Segment Open

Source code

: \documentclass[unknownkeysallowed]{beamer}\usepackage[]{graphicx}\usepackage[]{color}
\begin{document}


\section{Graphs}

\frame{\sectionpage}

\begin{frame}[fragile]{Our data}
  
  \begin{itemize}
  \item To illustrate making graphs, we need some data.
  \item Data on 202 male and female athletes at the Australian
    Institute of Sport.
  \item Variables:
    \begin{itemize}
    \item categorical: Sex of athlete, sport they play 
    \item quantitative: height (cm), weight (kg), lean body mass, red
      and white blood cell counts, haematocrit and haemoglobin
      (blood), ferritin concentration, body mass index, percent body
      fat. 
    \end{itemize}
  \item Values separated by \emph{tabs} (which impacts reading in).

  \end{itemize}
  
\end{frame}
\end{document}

Segment Closed
Segment Open

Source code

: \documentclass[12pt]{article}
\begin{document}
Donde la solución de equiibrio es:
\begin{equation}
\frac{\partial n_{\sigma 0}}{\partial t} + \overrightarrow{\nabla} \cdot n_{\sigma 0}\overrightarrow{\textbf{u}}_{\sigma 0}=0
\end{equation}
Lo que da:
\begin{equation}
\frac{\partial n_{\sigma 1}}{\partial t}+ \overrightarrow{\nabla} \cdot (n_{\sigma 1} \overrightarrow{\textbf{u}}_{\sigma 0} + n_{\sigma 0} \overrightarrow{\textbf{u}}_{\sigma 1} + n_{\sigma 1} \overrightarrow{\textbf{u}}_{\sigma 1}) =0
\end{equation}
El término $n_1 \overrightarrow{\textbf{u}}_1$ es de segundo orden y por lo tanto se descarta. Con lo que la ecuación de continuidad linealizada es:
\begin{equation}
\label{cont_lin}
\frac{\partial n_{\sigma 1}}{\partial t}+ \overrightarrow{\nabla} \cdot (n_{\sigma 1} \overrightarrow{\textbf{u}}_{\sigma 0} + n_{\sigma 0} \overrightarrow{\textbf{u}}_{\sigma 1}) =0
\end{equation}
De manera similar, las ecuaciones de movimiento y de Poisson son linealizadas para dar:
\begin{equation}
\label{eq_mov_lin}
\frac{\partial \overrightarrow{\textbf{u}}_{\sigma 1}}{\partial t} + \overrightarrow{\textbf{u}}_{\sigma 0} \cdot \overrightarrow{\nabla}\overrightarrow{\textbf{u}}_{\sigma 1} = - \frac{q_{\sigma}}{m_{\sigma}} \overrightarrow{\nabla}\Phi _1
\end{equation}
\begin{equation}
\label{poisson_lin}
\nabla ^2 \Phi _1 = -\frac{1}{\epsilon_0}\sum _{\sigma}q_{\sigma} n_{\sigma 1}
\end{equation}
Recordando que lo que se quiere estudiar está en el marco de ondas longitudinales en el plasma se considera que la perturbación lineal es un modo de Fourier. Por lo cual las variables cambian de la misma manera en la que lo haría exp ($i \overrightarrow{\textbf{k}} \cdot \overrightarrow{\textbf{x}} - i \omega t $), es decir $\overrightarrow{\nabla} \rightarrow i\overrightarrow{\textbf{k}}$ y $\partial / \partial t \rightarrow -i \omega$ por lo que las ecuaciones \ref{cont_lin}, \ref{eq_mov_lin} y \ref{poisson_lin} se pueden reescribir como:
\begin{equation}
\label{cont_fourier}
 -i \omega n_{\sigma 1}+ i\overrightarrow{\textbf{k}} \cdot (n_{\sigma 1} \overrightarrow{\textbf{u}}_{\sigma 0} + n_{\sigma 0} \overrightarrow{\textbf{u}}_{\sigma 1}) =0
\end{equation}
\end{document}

Segment Closed

Only a number is wanted here: the tally of lines in the entries that include the word "mass".

§ Answer space
2